Intervention de Claude Goasguen

Séance en hémicycle du 15 septembre 2014 à 21h30
Lutte contre le terrorisme — Discussion générale

Photo issue du site de l'Assemblée nationale ou de WikipediaClaude Goasguen :

Je souhaite que nous donnions cette image d’union nationale à ceux qui, à partir de certaines de nos faiblesses, croient que la France est prête à accepter n’importe quoi.

Ce texte va d’ailleurs dans le bon sens puisqu’un certain nombre de mesures juridiques ou de police vont dans le sens de la législation que nous avions adoptée précédemment. Il est bon, objectivement.

Cela dit, est-ce un texte décisif qui va enrayer la progression du terrorisme ? Je suis sceptique. C’est un texte qui aura au moins le mérite, probablement, de rendre certains actes plus difficiles. Je dirais que c’est un texte d’empêchement. Mais nous serons certainement amenés dans cette assemblée à revenir plusieurs fois sur un phénomène après lequel nous courons mais qui en réalité, hélas, va plus vite que nous, et je suis le premier à le regretter, tout en reconnaissant qu’un tel travail était nécessaire.

Ce texte sera-t-il efficace ? Vous savez bien quelles sont ses insuffisances. Prenons internet : le juge Trévidic nous expliquait l’autre jour qu’en réalité, le plus sûr moyen de faire du djihadisme, c’était d’utiliser Facebook, largement en tête pour la constitution des troupes djihadistes. Va-t-on arrêter Facebook ?

Nous sommes là confrontés à un conflit avec les Américains ou, pour certains sites, avec les Canadiens. Je rappelle que le décret d’application de la loi sur la pédophilie, cas analogue, est bloqué et que l’État s’est lui-même imposé une compensation financière énorme. C’est tout de même extraordinaire : désormais, pour faire taire quelqu’un qui profère des menaces de mort sur la toile, il faut indemniser la société ou le site américain concerné parce qu’il aura perdu de la clientèle ! C’est un phénomène tout de même assez intéressant. Cela me rappelle le vieil adage romain, qui s’appliquait à l’époque au droit civil mais qui pourrait s’appliquer au droit pénal, Fraus omnia corrumpit : il s’arrête devant la bourse des Américains ou des Canadiens !

Bref, pour ce qui est d’internet, ce sera difficile. Et pour ce qui est de la sortie du territoire ?
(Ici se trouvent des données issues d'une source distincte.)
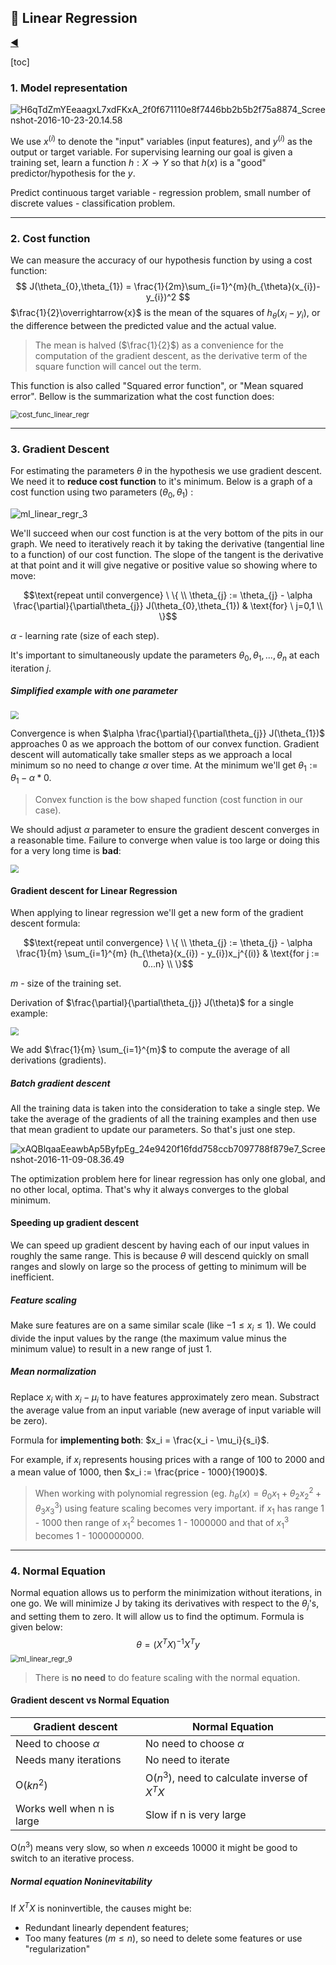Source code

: ##  :straight_ruler: Linear Regression

[:arrow_backward:](../../ds_index)

[toc]

### 1. Model representation

![H6qTdZmYEeaagxL7xdFKxA_2f0f671110e8f7446bb2b5b2f75a8874_Screenshot-2016-10-23-20.14.58](../../../../src/img/andr_ng_ml_course/ml_linear_regr_1.png)

We use $x^{(i)}$ to denote the "input" variables (input features), and $y^{(i)}$ as the output or target variable. For supervising learning our goal is given a training set, learn a function $h: X \to Y$ so that $h(x)$ is a "good" predictor/hypothesis for the $y$.

Predict continuous target variable - regression problem, small number of discrete values - classification problem.

---



### 2. Cost function

We can measure the accuracy of our hypothesis function by using a cost function:
$$
J(\theta_{0},\theta_{1}) = \frac{1}{2m}\sum_{i=1}^{m}(h_{\theta}(x_{i})-y_{i})^2
$$
$\frac{1}{2}\overrightarrow{x}$ is the mean of the squares of $h_{\theta}(x_{i}-y_{i})$, or the difference between the predicted value and the actual value.

> The mean is halved ($\frac{1}{2}$) as a convenience for the computation of the gradient descent, as the derivative term of the square function will cancel out the term.

This function is also called "Squared error function", or "Mean squared error". Bellow is the summarization what the cost function does:



<img src="../../../../src/img/andr_ng_ml_course/cost_func_linear_regr.png" alt="cost_func_linear_regr" style="zoom: 80%;" />

---



### 3. Gradient Descent

For estimating the parameters $\theta$ in the hypothesis we use gradient descent. We need it to **reduce cost function** to it's minimum. Below is a graph of a cost function using two parameters ($\theta_{0}, \theta_{1}$) :

<img src="../../../../src/img/andr_ng_ml_course/ml_linear_regr_3.png" alt="ml_linear_regr_3"  />

We'll succeed when our cost function is at the very bottom of the pits in our graph. We need to iteratively reach it by taking the derivative (tangential line to a function) of our cost function. The slope of the tangent is the derivative at that point and it will give negative or positive value so showing where to move:

$$\text{repeat until convergence} \ \{ \\ \theta_{j} := \theta_{j} - \alpha \frac{\partial}{\partial\theta_{j}} J(\theta_{0},\theta_{1}) & \text{for} \ j=0,1 \\ \}$$

$\alpha$ - learning rate (size of each step).

It's important to simultaneously update the parameters $\theta_{0},\theta_{1},...,\theta_{n}$ at each iteration $j$.



##### Simplified example with one parameter 

<img src="../../../../src/img/andr_ng_ml_course/ml_linear_regr_4.png" style="zoom:80%;" />

Convergence is when $\alpha \frac{\partial}{\partial\theta_{j}} J(\theta_{1})$ approaches 0 as we approach the bottom of our convex function. Gradient descent will automatically take smaller steps as we approach a local minimum so no need to change $\alpha$ over time. At the minimum we'll get $\theta_{1}:=\theta_{1}-\alpha*0$.

> Convex function is the bow shaped function (cost function in our case).

We should adjust $\alpha$ parameter to ensure the gradient descent converges in a reasonable time. Failure to converge when value is too large or doing this for a very long time is **bad**:

<img src="../../../../src/img/andr_ng_ml_course/ml_linear_regr_5.png" style="zoom:80%;" />



#### Gradient descent for Linear Regression

When applying to linear regression we'll get a new form of the gradient descent formula:

$$\text{repeat until convergence} \ \{ \\ \theta_{j} := \theta_{j} - \alpha \frac{1}{m} \sum_{i=1}^{m} (h_{\theta}(x_{i}) - y_{i})x_j^{(i)} & \text{for j := 0...n} \\ \}$$

$m$ - size of the training set.

Derivation of $\frac{\partial}{\partial\theta_{j}} J(\theta)$ for a single example:

<img src="../../../../src/img/andr_ng_ml_course/ml_linear_regr_6.png" style="zoom: 80%;" />

We add $\frac{1}{m} \sum_{i=1}^{m}$  to compute the average of all derivations (gradients).

##### Batch gradient descent

All the training data is taken into the consideration to take a single step. We take the average of the gradients of all the training examples and then use that mean gradient to update our parameters. So that's just one step.

![xAQBlqaaEeawbAp5ByfpEg_24e9420f16fdd758ccb7097788f879e7_Screenshot-2016-11-09-08.36.49](../../../../src/img/andr_ng_ml_course/ml_linear_regr_8.png)

The optimization problem here for linear regression has only one global, and no other local, optima. That's why it always converges to the global minimum.



#### Speeding up gradient descent

We can speed up gradient descent by having each of our input values in roughly the same range. This is because $\theta$ will descend quickly on small ranges and slowly on large so the process of getting to minimum will be inefficient. 

##### Feature scaling

Make sure features are on a same similar scale (like $-1 \le x_i \le 1$). We could divide the input values by the range (the maximum value minus the minimum value) to result in a new range of just 1.

##### Mean normalization

Replace $x_i$ with $x_i-\mu_i$ to have features approximately zero mean. Substract the average value from an input variable (new average of input variable will be zero).


Formula for **implementing both**: $x_i = \frac{x_i - \mu_i}{s_i}$.

For example, if $x_i$ represents housing prices with a range of 100 to 2000 and a mean value of 1000, then $x_i := \frac{price - 1000}{1900}$.

> When working with polynomial regression (eg. $h_{\theta}(x) = \theta_0x_1 + \theta_2x_2^2 + \theta_3x_3^3$) using feature scaling becomes very important. if $x_1$ has range 1 - 1000 then range of $x_1^2$ becomes 1 - 1000000 and that of $x_1^3$ becomes 1 - 1000000000.

___



### 4. Normal Equation

Normal equation allows us to perform the minimization without iterations, in one go. We will minimize J by taking its derivatives with respect to the $\theta_j$'s, and setting them to zero. It will allow us to find the optimum. Formula is given below:
$$
\theta = (X^TX)^{-1}X^Ty
$$
<img src="../../../../src/img/andr_ng_ml_course/ml_linear_regr_9.png" alt="ml_linear_regr_9" style="zoom:80%;" />

>  There is **no need** to do feature scaling with the normal equation.



#### Gradient descent vs Normal Equation

| Gradient descent           | Normal Equation                               |
| -------------------------- | --------------------------------------------- |
| Need to choose $\alpha$    | No need to choose $\alpha$                    |
| Needs many iterations      | No need to iterate                            |
| O$(kn^2)$                  | O($n^3$), need to calculate inverse of $X^TX$ |
| Works well when n is large | Slow if n is very large                       |

O($n^3$) means very slow, so when $n$ exceeds 10000 it might be good to switch to an iterative process.



##### Normal equation Noninevitability

If $X^TX$ is noninvertible, the causes might be:

- Redundant linearly dependent features;
- Too many features ($m \le n$), so need to delete some features or use "regularization"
En 2005, un social-démocrate anglais appelé Tony Blair a établi en Angleterre le control orders. En réalité, c’est ce que nous allons faire, avec un point supplémentaire auquel je vous demande de réfléchir : empêcher les gens de sortir, c’est bien, mais ne pas les mettre en assignation, c’est pratiquement reconnaître qu’ils peuvent se promener dans le territoire, ce qui rend plus difficile, vous le reconnaîtrez, de les attraper ! Je rappelle que si David Cameron a remis en question la loi Blair de 2005, il est en train d’y revenir à grande vitesse. L’assignation me paraît être complémentaire de la sortie.

Il faut ensuite une coordination des renseignements, mais je sais que vous préparez une grande loi sur le renseignement, qui est nécessaire.

Je voudrais dire aussi et surtout que la nouvelle loi sur la contrainte pénale est contradictoire, en réalité, avec ce que nous espérons. Lorsque l’on demande aux spécialistes Bruguière ou Trévidic comment se finance l’État islamique, ou d’ailleurs Al-Nosra, qu’il ne faut pas oublier parce que Al-Qaïda n’est pas mort, on s’aperçoit qu’il y a une multiplication de microdélits : on n’est plus du tout dans le gros financement des grandes périodes d’Al-Qaïda avec les Saoudiens. On reste ainsi sous la limite de la contrainte pénale. Au fond, on est en train de laisser se muscler par de petits larcins des gens qui sont en liberté. Il faut donc en tenir compte. De manière générale, la contrainte pénale évoque une philosophie pénale qui n’est pas la mienne mais dans cette affaire, il faut en voir les conséquences.

Disons aussi que l’internationalisation est nécessaire. Très franchement, nous sommes dépendants des Américains, hélas, et vous le savez bien. Ils nous imposent cette dépendance pour le renseignement et ce qu’on appelle les métadonnées, c’est-à-dire l’énorme quantité de renseignements nécessaires pour poursuivre le terrorisme international. Pensons à ce qu’a coûté le système américain Échelon, avec 20 millions de données par jour, qui viennent de tous les pays du monde ! L’Europe a essayé de mettre en place un système Échelon européen, mais le coût était tellement énorme que nous voilà dépendants des Américains, avec des conséquences de politique internationale importantes. Très franchement, si nous voulons un jour que l’Europe soit véritablement indépendante dans ce domaine et travaille à part égale avec les Américains,…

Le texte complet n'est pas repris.